### Exercise details
Extract the lines up to and including the one that contains "设计的方法包括清晰的安全政策", starting with the first line of the entries below, and omit the pictures.
'''
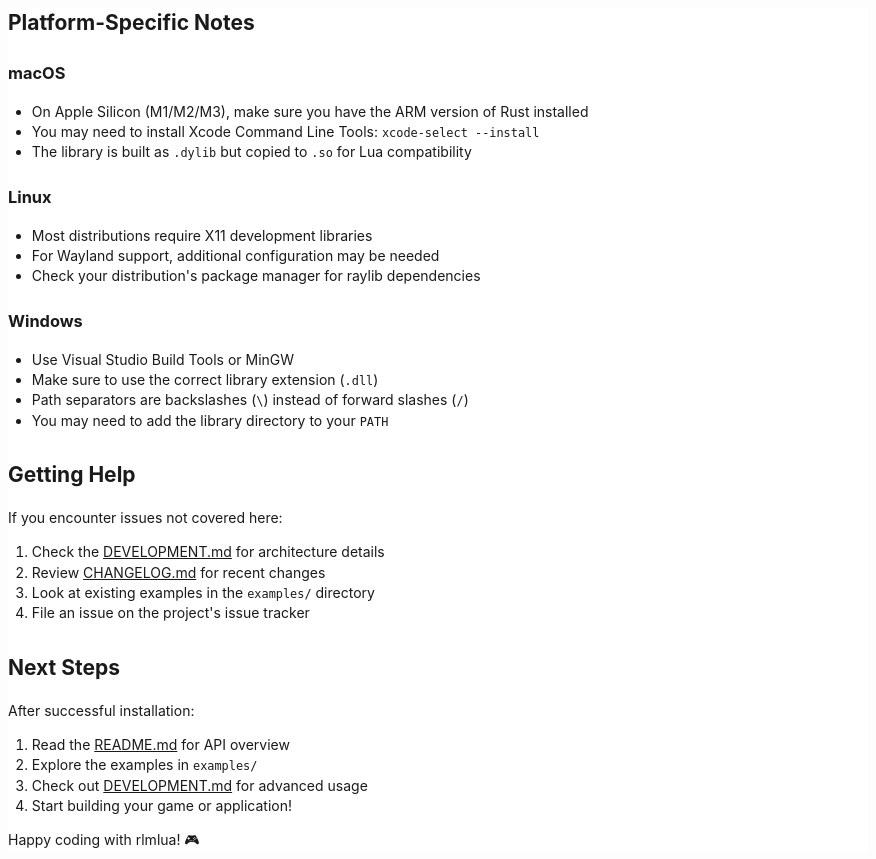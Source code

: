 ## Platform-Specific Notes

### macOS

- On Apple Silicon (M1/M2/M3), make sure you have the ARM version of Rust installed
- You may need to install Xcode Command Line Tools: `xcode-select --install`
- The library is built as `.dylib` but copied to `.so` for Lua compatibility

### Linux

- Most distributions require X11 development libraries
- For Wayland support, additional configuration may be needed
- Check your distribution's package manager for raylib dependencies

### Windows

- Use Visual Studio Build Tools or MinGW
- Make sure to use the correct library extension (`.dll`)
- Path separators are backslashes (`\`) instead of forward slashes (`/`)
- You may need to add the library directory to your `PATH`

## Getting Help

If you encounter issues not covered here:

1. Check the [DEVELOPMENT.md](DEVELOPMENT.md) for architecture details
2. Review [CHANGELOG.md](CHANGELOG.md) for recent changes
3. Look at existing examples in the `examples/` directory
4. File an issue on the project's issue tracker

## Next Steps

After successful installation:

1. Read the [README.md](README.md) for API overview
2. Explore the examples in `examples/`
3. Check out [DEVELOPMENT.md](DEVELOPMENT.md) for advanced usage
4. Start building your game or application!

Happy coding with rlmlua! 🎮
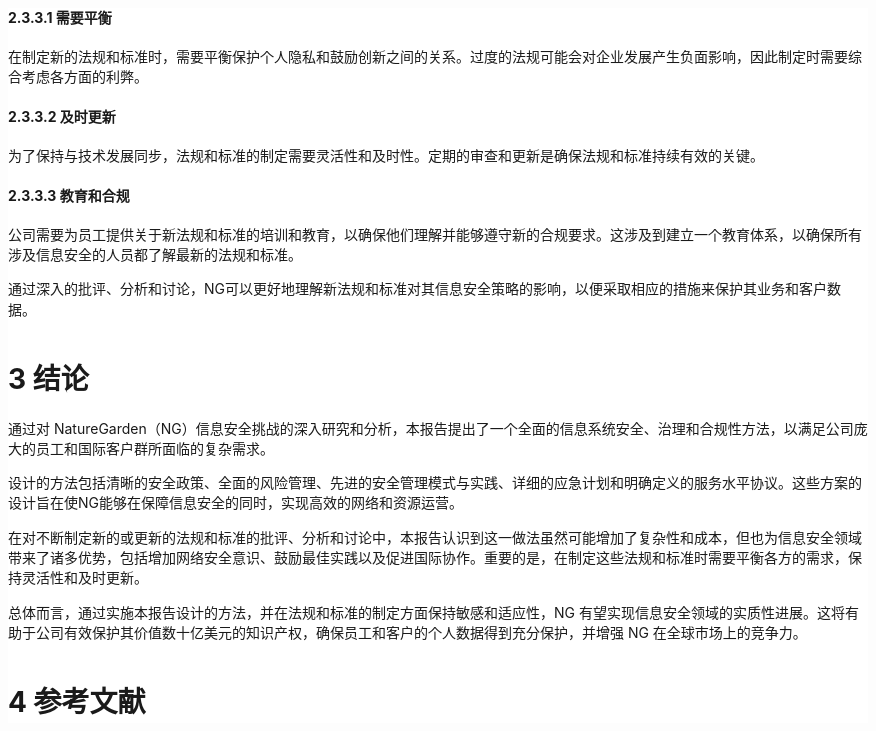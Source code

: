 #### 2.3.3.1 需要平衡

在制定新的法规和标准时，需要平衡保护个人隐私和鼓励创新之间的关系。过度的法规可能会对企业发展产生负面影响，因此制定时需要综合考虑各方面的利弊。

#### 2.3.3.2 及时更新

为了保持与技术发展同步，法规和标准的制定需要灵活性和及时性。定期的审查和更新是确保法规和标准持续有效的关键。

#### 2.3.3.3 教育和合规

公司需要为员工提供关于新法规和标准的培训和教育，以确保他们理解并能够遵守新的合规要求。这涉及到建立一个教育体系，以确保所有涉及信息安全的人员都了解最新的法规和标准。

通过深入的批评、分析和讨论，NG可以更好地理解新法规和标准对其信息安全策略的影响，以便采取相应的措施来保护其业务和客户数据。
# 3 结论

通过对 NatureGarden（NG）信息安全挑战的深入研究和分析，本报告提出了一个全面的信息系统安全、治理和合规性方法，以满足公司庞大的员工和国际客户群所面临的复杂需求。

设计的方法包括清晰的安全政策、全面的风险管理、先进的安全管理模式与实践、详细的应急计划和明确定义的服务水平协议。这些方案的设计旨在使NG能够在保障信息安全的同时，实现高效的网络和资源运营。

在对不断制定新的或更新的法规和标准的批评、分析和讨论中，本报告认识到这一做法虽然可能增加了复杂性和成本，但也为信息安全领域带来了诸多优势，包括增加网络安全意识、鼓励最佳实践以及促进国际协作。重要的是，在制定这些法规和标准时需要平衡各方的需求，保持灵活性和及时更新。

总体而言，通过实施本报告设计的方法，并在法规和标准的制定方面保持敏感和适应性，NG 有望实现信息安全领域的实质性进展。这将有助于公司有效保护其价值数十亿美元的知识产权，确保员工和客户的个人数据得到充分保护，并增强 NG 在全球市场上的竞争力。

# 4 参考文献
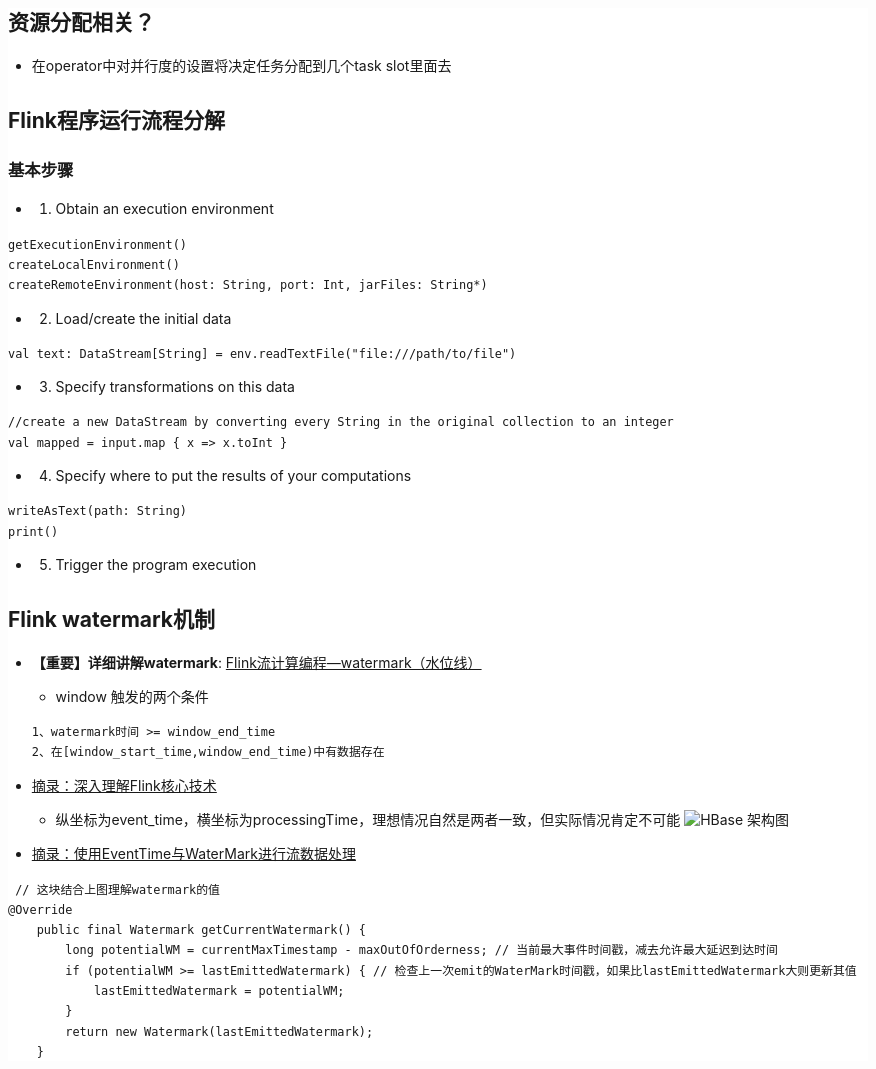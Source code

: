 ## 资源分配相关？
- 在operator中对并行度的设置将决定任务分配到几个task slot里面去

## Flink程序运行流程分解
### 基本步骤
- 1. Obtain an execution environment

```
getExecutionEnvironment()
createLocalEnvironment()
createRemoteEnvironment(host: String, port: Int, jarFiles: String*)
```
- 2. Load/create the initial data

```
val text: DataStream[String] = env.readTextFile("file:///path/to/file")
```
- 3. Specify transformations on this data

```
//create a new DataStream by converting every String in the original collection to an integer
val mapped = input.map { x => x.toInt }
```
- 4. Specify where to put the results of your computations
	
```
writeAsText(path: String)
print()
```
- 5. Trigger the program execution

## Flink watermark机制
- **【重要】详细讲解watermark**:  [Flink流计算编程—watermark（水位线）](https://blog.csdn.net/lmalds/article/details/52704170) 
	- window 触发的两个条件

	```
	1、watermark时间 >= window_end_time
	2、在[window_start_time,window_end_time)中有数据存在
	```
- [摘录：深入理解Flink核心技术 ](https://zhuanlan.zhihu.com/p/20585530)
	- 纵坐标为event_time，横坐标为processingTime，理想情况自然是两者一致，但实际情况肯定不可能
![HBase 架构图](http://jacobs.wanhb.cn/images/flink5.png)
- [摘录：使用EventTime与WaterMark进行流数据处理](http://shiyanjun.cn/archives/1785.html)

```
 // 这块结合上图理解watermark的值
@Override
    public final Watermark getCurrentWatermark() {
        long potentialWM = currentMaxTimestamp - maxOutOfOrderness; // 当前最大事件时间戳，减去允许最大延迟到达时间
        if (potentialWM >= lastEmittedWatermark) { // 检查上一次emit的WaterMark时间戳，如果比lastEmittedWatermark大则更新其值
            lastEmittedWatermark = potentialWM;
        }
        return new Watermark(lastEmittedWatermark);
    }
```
'''
### Response box
Source code

: ## Platform-Specific Notes

### macOS

- On Apple Silicon (M1/M2/M3), make sure you have the ARM version of Rust installed
- You may need to install Xcode Command Line Tools: `xcode-select --install`
- The library is built as `.dylib` but copied to `.so` for Lua compatibility

### Linux

- Most distributions require X11 development libraries
- For Wayland support, additional configuration may be needed
- Check your distribution's package manager for raylib dependencies

### Windows

- Use Visual Studio Build Tools or MinGW
- Make sure to use the correct library extension (`.dll`)
- Path separators are backslashes (`\`) instead of forward slashes (`/`)
- You may need to add the library directory to your `PATH`

## Getting Help

If you encounter issues not covered here:

1. Check the [DEVELOPMENT.md](DEVELOPMENT.md) for architecture details
2. Review [CHANGELOG.md](CHANGELOG.md) for recent changes
3. Look at existing examples in the `examples/` directory
4. File an issue on the project's issue tracker

## Next Steps

After successful installation:

1. Read the [README.md](README.md) for API overview
2. Explore the examples in `examples/`
3. Check out [DEVELOPMENT.md](DEVELOPMENT.md) for advanced usage
4. Start building your game or application!

Happy coding with rlmlua! 🎮
Source code

: #### 2.3.3.1 需要平衡

在制定新的法规和标准时，需要平衡保护个人隐私和鼓励创新之间的关系。过度的法规可能会对企业发展产生负面影响，因此制定时需要综合考虑各方面的利弊。

#### 2.3.3.2 及时更新

为了保持与技术发展同步，法规和标准的制定需要灵活性和及时性。定期的审查和更新是确保法规和标准持续有效的关键。

#### 2.3.3.3 教育和合规

公司需要为员工提供关于新法规和标准的培训和教育，以确保他们理解并能够遵守新的合规要求。这涉及到建立一个教育体系，以确保所有涉及信息安全的人员都了解最新的法规和标准。

通过深入的批评、分析和讨论，NG可以更好地理解新法规和标准对其信息安全策略的影响，以便采取相应的措施来保护其业务和客户数据。
# 3 结论

通过对 NatureGarden（NG）信息安全挑战的深入研究和分析，本报告提出了一个全面的信息系统安全、治理和合规性方法，以满足公司庞大的员工和国际客户群所面临的复杂需求。

设计的方法包括清晰的安全政策、全面的风险管理、先进的安全管理模式与实践、详细的应急计划和明确定义的服务水平协议。这些方案的设计旨在使NG能够在保障信息安全的同时，实现高效的网络和资源运营。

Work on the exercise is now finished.